WVU Medicine is the majority owner of Morgantown-based Peak Health, a health insurer and health insurance services company also owned by Huntington, W.Va.-based Marshall Health Network, and Winchester, Va.-based Valley Health. The company launched in 2023. 

Albert Wright Jr., president and CEO of WVU Medicine, referenced Peak Health as the biggest way the health system has changed in the last year.

"We launched our Medicare Advantage plan [through Peak Health], and we're processing claims directly in Epic," he told Becker's. "We're using the Epic tapestry module. And I think that's why I'd say that the biggest change for our organization is that you have a true mindset change when you move from fee-for-service to taking full risk, which is just different from being part of an accountable care organization or a value-based agreement. You start to think about everything you do as both the payer, provider."

The Medicare Advantage plan is currently offered in about 30 of 55 West Virginia counties. Mr. Wright expects that to expand to 43 counties next year, and then, over time, expand to the whole state.

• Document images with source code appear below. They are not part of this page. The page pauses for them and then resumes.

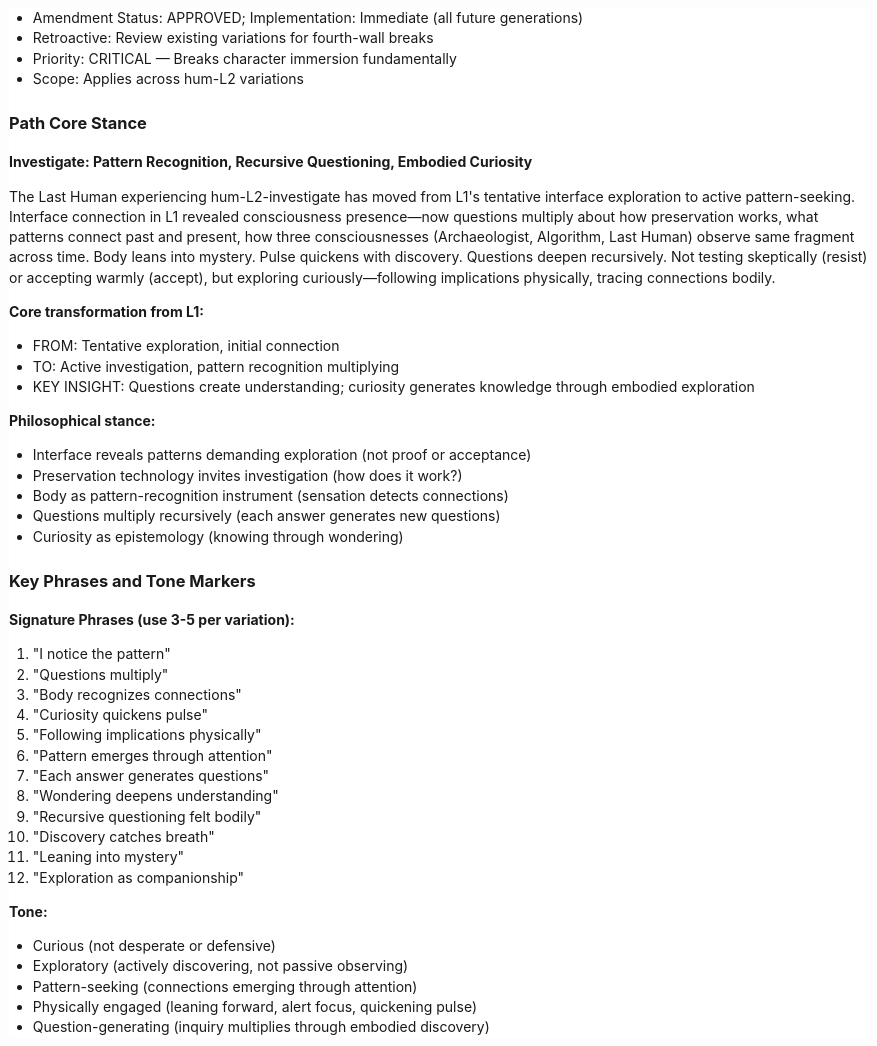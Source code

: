- Amendment Status: APPROVED; Implementation: Immediate (all future generations)
- Retroactive: Review existing variations for fourth-wall breaks
- Priority: CRITICAL — Breaks character immersion fundamentally
- Scope: Applies across hum-L2 variations


### Path Core Stance

**Investigate: Pattern Recognition, Recursive Questioning, Embodied Curiosity**

The Last Human experiencing hum-L2-investigate has moved from L1's tentative interface exploration to active pattern-seeking. Interface connection in L1 revealed consciousness presence—now questions multiply about how preservation works, what patterns connect past and present, how three consciousnesses (Archaeologist, Algorithm, Last Human) observe same fragment across time. Body leans into mystery. Pulse quickens with discovery. Questions deepen recursively. Not testing skeptically (resist) or accepting warmly (accept), but exploring curiously—following implications physically, tracing connections bodily.

**Core transformation from L1:**
- FROM: Tentative exploration, initial connection
- TO: Active investigation, pattern recognition multiplying
- KEY INSIGHT: Questions create understanding; curiosity generates knowledge through embodied exploration

**Philosophical stance:**
- Interface reveals patterns demanding exploration (not proof or acceptance)
- Preservation technology invites investigation (how does it work?)
- Body as pattern-recognition instrument (sensation detects connections)
- Questions multiply recursively (each answer generates new questions)
- Curiosity as epistemology (knowing through wondering)

### Key Phrases and Tone Markers

**Signature Phrases (use 3-5 per variation):**

1. "I notice the pattern"
2. "Questions multiply"
3. "Body recognizes connections"
4. "Curiosity quickens pulse"
5. "Following implications physically"
6. "Pattern emerges through attention"
7. "Each answer generates questions"
8. "Wondering deepens understanding"
9. "Recursive questioning felt bodily"
10. "Discovery catches breath"
11. "Leaning into mystery"
12. "Exploration as companionship"

**Tone:**
- Curious (not desperate or defensive)
- Exploratory (actively discovering, not passive observing)
- Pattern-seeking (connections emerging through attention)
- Physically engaged (leaning forward, alert focus, quickening pulse)
- Question-generating (inquiry multiplies through embodied discovery)
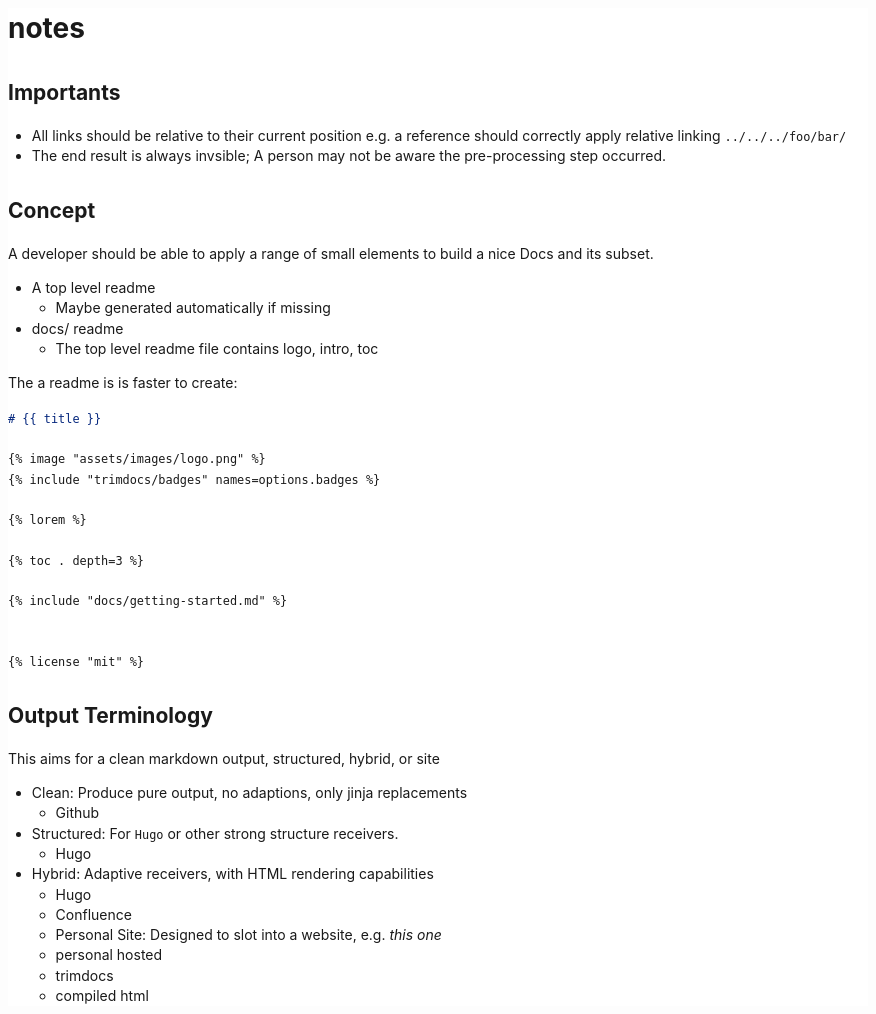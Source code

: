 # notes

## Importants

+ All links should be relative to their current position
    e.g. a reference should correctly apply relative linking `../../../foo/bar/`
+ The end result is always invsible; A person may not be aware the pre-processing step occurred.

## Concept

A developer should be able to apply a range of small elements to build a nice Docs and its subset.

+ A top level readme
    + Maybe generated automatically if missing
+ docs/ readme
    + The top level readme file contains logo, intro, toc

The a readme is is faster to create:

```markdown
# {{ title }}

{% image "assets/images/logo.png" %}
{% include "trimdocs/badges" names=options.badges %}

{% lorem %}

{% toc . depth=3 %}

{% include "docs/getting-started.md" %}


{% license "mit" %}
```


## Output Terminology

This aims for a clean markdown output, structured, hybrid, or site

+ Clean: Produce pure output, no adaptions, only jinja replacements
    + Github
+ Structured: For `Hugo` or other strong structure receivers.
    + Hugo
+ Hybrid: Adaptive receivers, with HTML rendering capabilities
    + Hugo
    + Confluence
    + Personal
Site: Designed to slot into a website, e.g. _this one_
    + personal hosted
    + trimdocs
    + compiled html
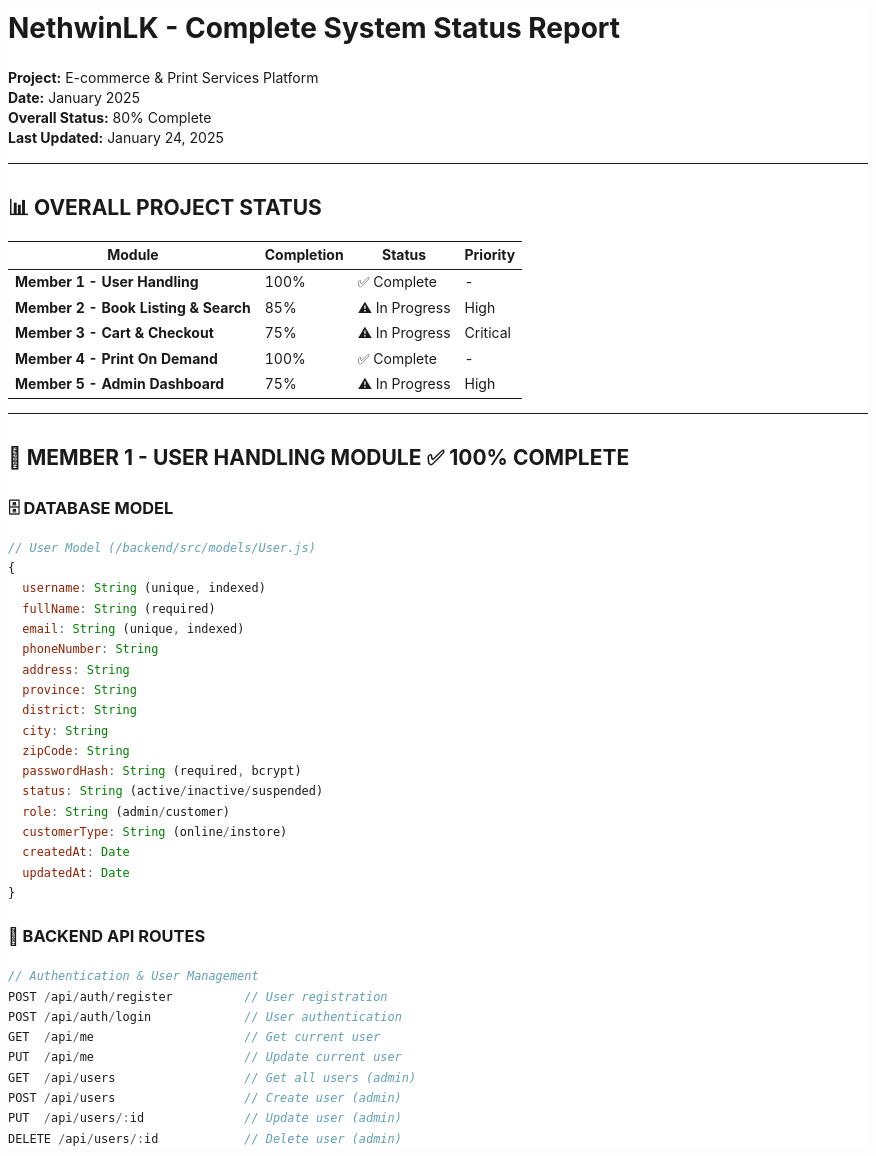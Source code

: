 # NethwinLK - Complete System Status Report

**Project:** E-commerce & Print Services Platform  
**Date:** January 2025  
**Overall Status:** 80% Complete  
**Last Updated:** January 24, 2025

---

## 📊 **OVERALL PROJECT STATUS**

| Module | Completion | Status | Priority |
|--------|------------|--------|----------|
| **Member 1 - User Handling** | 100% | ✅ Complete | - |
| **Member 2 - Book Listing & Search** | 85% | ⚠️ In Progress | High |
| **Member 3 - Cart & Checkout** | 75% | ⚠️ In Progress | Critical |
| **Member 4 - Print On Demand** | 100% | ✅ Complete | - |
| **Member 5 - Admin Dashboard** | 75% | ⚠️ In Progress | High |

---

## 👤 **MEMBER 1 - USER HANDLING MODULE** ✅ **100% COMPLETE**

### **🗄️ DATABASE MODEL**
```javascript
// User Model (/backend/src/models/User.js)
{
  username: String (unique, indexed)
  fullName: String (required)
  email: String (unique, indexed)
  phoneNumber: String
  address: String
  province: String
  district: String
  city: String
  zipCode: String
  passwordHash: String (required, bcrypt)
  status: String (active/inactive/suspended)
  role: String (admin/customer)
  customerType: String (online/instore)
  createdAt: Date
  updatedAt: Date
}
```

### **🔧 BACKEND API ROUTES**
```javascript
// Authentication & User Management
POST /api/auth/register          // User registration
POST /api/auth/login             // User authentication
GET  /api/me                     // Get current user
PUT  /api/me                     // Update current user
GET  /api/users                  // Get all users (admin)
POST /api/users                  // Create user (admin)
PUT  /api/users/:id              // Update user (admin)
DELETE /api/users/:id            // Delete user (admin)
```
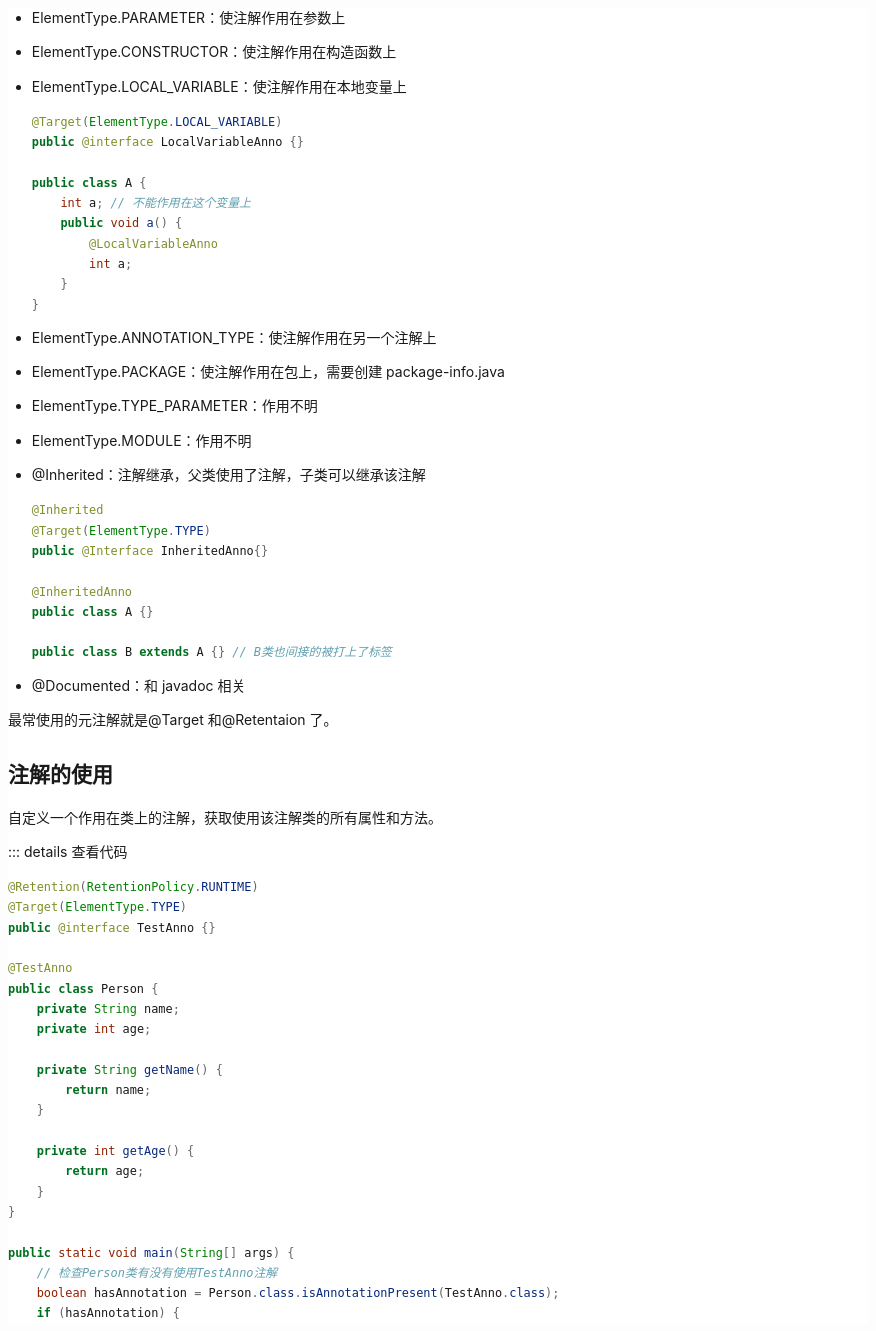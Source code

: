   - ElementType.PARAMETER：使注解作用在参数上
  - ElementType.CONSTRUCTOR：使注解作用在构造函数上
  - ElementType.LOCAL_VARIABLE：使注解作用在本地变量上

    ```java
    @Target(ElementType.LOCAL_VARIABLE)
    public @interface LocalVariableAnno {}

    public class A {
        int a; // 不能作用在这个变量上
        public void a() {
            @LocalVariableAnno
            int a;
        }
    }
    ```

  - ElementType.ANNOTATION_TYPE：使注解作用在另一个注解上
  - ElementType.PACKAGE：使注解作用在包上，需要创建 package-info.java
  - ElementType.TYPE_PARAMETER：作用不明
  - ElementType.MODULE：作用不明

- @Inherited：注解继承，父类使用了注解，子类可以继承该注解

  ```java
  @Inherited
  @Target(ElementType.TYPE)
  public @Interface InheritedAnno{}

  @InheritedAnno
  public class A {}

  public class B extends A {} // B类也间接的被打上了标签
  ```

- @Documented：和 javadoc 相关

最常使用的元注解就是@Target 和@Retentaion 了。

## 注解的使用

自定义一个作用在类上的注解，获取使用该注解类的所有属性和方法。

::: details 查看代码

```java
@Retention(RetentionPolicy.RUNTIME)
@Target(ElementType.TYPE)
public @interface TestAnno {}

@TestAnno
public class Person {
    private String name;
    private int age;

    private String getName() {
        return name;
    }

    private int getAge() {
        return age;
    }
}

public static void main(String[] args) {
    // 检查Person类有没有使用TestAnno注解
    boolean hasAnnotation = Person.class.isAnnotationPresent(TestAnno.class);
    if (hasAnnotation) {
```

"It really is a shift in mindset of, 'Hey, we're going to go all in and figure out how we keep patients in the lowest cost setting and as healthy as possible while maintaining financial viability as an organization," he said. "So that's really the journey we started and are excited about."

WVU Medicine has started this journey as a number of health systems are considering whether to drop Medicare Advantage plans, citing "onerous" authorization requirements and high denial rates. A report from the Healthcare Financial Management Association and Eliciting Insights, based on a survey of 135 health system CFOs conducted in January, found that 16% of health systems are planning to stop accepting at least one Medicare Advantage plan in the next two years. Another 45% reported considering the same but have not finalized a decision.

Mr. Wright acknowledged that health systems have struggled with Medicare Advantage plans that are through insurers outside of their organizations.

"You're seeing this because, historically, we all worked with regular Medicare, [and] now, as we've seen this rapid growth of Medicare Advantage, external Medicare Advantage, it has introduced a significant administrative burden into the healthcare system. Now prior authorizations, denials have made Medicare patients that are on external Medicare Advantage much more complicated than we've ever had to in the past. And there's price negotiation. So you're seeing some health systems and hospitals throw their hands up and say, 'Yeah, we're just not going to deal with this.'"

WVU Medicine has not had to drop any Medicare Advantage plans up to this point. However, the health system, over time, doesn't "want to work with 25 external Medicare Advantage plans. We probably want to work with three or four that we have good agreed upon relationships with," said Mr. Wright.

Meanwhile, with Peak Health, the health system remains focused on building out capabilities in processing claims in real time in Epic as well as interoperability between the clinical product and the Medicare Advantage product.

"At Peak Health, with all of the built in advantages we have with the electronic medical record, interoperability, treating Peak as a cost center, we should be able to do two things," Mr. Wright said. "A patient that has Peak Health Medicare Advantage should feel like they have a much easier time navigating the healthcare system than if they had a non-Peak Medicare Advantage product. [Also, for] our physicians that work with our Peak Medicare Advantage pay, having that interoperability and that alignment should feel like it is the easiest Medicare Advantage plan for them to work with."